What you need to do: Repeat back the entries that follow, keeping every word as it is.

=== Section Start ===

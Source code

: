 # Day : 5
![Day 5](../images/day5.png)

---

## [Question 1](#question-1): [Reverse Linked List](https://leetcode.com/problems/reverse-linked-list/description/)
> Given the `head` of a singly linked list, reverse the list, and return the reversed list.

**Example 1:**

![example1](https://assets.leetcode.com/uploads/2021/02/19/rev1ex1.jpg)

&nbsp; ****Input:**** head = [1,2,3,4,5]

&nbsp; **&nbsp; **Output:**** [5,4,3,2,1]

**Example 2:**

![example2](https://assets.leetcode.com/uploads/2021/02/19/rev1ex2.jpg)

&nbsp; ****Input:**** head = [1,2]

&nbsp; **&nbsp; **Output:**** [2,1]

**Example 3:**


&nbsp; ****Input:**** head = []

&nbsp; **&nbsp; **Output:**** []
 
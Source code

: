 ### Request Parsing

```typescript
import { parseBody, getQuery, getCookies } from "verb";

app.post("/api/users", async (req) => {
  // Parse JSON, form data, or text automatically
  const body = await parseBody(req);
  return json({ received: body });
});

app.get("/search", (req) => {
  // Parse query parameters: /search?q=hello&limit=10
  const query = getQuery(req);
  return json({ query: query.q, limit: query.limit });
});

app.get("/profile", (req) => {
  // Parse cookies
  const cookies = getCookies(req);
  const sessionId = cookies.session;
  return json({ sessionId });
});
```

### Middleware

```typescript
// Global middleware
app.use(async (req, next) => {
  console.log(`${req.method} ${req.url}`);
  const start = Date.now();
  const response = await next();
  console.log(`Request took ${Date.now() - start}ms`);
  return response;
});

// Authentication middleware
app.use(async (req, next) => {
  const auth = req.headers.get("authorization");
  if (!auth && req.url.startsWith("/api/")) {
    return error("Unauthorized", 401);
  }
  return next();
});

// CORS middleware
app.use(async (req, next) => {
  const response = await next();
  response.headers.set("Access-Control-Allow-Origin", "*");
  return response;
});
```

=== Section End ===

Answer box:
Source code

: # Day : 5
![Day 5](../images/day5.png)

---

## [Question 1](#question-1): [Reverse Linked List](https://leetcode.com/problems/reverse-linked-list/description/)
> Given the `head` of a singly linked list, reverse the list, and return the reversed list.

**Example 1:**

![example1](https://assets.leetcode.com/uploads/2021/02/19/rev1ex1.jpg)

&nbsp; ****Input:**** head = [1,2,3,4,5]

&nbsp; **&nbsp; **Output:**** [5,4,3,2,1]

**Example 2:**

![example2](https://assets.leetcode.com/uploads/2021/02/19/rev1ex2.jpg)

&nbsp; ****Input:**** head = [1,2]

&nbsp; **&nbsp; **Output:**** [2,1]

**Example 3:**


&nbsp; ****Input:**** head = []

&nbsp; **&nbsp; **Output:**** []
 
Source code

: ### Request Parsing

```typescript
import { parseBody, getQuery, getCookies } from "verb";

app.post("/api/users", async (req) => {
  // Parse JSON, form data, or text automatically
  const body = await parseBody(req);
  return json({ received: body });
});

app.get("/search", (req) => {
  // Parse query parameters: /search?q=hello&limit=10
  const query = getQuery(req);
  return json({ query: query.q, limit: query.limit });
});

app.get("/profile", (req) => {
  // Parse cookies
  const cookies = getCookies(req);
  const sessionId = cookies.session;
  return json({ sessionId });
});
```

### Middleware

```typescript
// Global middleware
app.use(async (req, next) => {
  console.log(`${req.method} ${req.url}`);
  const start = Date.now();
  const response = await next();
  console.log(`Request took ${Date.now() - start}ms`);
  return response;
});

// Authentication middleware
app.use(async (req, next) => {
  const auth = req.headers.get("authorization");
  if (!auth && req.url.startsWith("/api/")) {
    return error("Unauthorized", 401);
  }
  return next();
});

// CORS middleware
app.use(async (req, next) => {
  const response = await next();
  response.headers.set("Access-Control-Allow-Origin", "*");
  return response;
});
```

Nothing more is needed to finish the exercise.